CPSign stores sparse data in LibSVM format which is in the form:

<value> <index>:<occurrances> <index>:<occurrances> ..
<value> <index>:<occurrances> <index>:<occurrances> ..

Also note that the <index> must start at 1 and not 0, to conform with LibLinear and LibSVM requirements.

Problem class

The underlying data structure for sparse problems is the Problem class that is accessible through the API. It provides means of manipulating data directly, without having to write data to file.
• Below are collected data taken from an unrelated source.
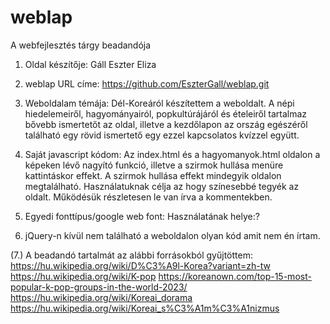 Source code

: # weblap
A webfejlesztés tárgy beadandója
1. Oldal készítője: Gáll Eszter Eliza
2. weblap URL címe:  https://github.com/EszterGall/weblap.git
3. Weboldalam témája:
Dél-Koreáról készítettem a weboldalt. A népi hiedelemeiről, hagyományairól, popkultúrájáról és ételeiről tartalmaz bővebb ismertetőt az oldal, illetve a kezdőlapon az ország egészéről található egy rövid ismertető egy ezzel kapcsolatos kvízzel együtt.
4. Saját javascript kódom:
Az index.html és a hagyomanyok.html oldalon a képeken lévő nagyító funkció, illetve a szirmok hullása menüre kattintáskor effekt. A szirmok hullása effekt mindegyik oldalon megtalálható.
Használatuknak célja az hogy színesebbé tegyék az oldalt.
Működésük részletesen le van írva a kommentekben.
5. Egyedi fonttípus/google web font:
Használatának helye:?

6. jQuery-n kívül nem található a weboldalon olyan kód amit nem én írtam.



(7.) A beadandó tartalmát az alábbi forrásokból gyűjtöttem:
https://hu.wikipedia.org/wiki/D%C3%A9l-Korea?variant=zh-tw
https://hu.wikipedia.org/wiki/K-pop
https://koreanown.com/top-15-most-popular-k-pop-groups-in-the-world-2023/
https://hu.wikipedia.org/wiki/Koreai_dorama
https://hu.wikipedia.org/wiki/Koreai_s%C3%A1m%C3%A1nizmus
Here's some examples of what you can do:

// Problem-class can be accessed without instantiating the CPSignFactory
Problem sparseProblem = Problem.fromSparseFile(inputStream);

// Add data from another file:
// (requires that all indexing is the same of course!)
sparseProblem.readDataFromStream(antherStream);

// Shuffle the records
sparseProblem.shuffle();

// Clone a dataset to make a deep copy
Problem problemClone = sparseProblem.clone();

// Splitting can be done with random shuffle
Problem[] problems = sparseProblem.splitRandom(0.2); // 20% in first Problem, 80% in second one

// Or splitting can be done statically (keep ordering)
Problem[] problemsStaticSplit = sparseProblem.splitStatic(100); // Split so first 100 records in first Problem
Problem[] problemsStaticSplitFraction = sparseProblem.splitStatic(0.3); // 30% in first, 70% in second

// Write manipulated Problems to file (sparseProblem now has combined two data files and random shuffled the records)
sparseProblem.writeProblemToStream(outputStream, true); // chose to compress or not

// If you wish to encrypt the Problem, instantiate CPSignFactory with a license that
// supports encryption and get the encryption specification to store/load a Problem
// in encrypted format
IEncryptionSpec spec = encryptionFactory.getEncryptionSpec();
problem.writeProblemToEncryptedStream(new FileOutputStream(encryptedFile), spec);
// Load the Problem back
Problem fromEncryptedFile = Problem.fromSparseFile(new FileInputStream(encryptedFile), spec);

Make your manipulations on the Sparse Problem and use the Sparse Predictors to do the predictions:

// SparsePredictor needs CPSignFactory to be instantiated
...
ISparsePredictorACPClassification sparseACP = factory.createSparsePredictorACPClassification(acpImpl);

Problem problem = Problem.fromSparseFile(inputStream);
// make desired manipulations

sparseACP.setProblem(problem);

// Train models and predict as normal
sparseACP.trainACP(calibrationRatio, nrModels);
...

Note that the API has been extended with the methods supportEncryption and getEncryptionSpec that allows the API user to encrypt a Problem by themselves. The remaining code will handle encryption transparently for the API user, but the Problem class is presented without any wrappers so it's up to the user to handle encryption at this level.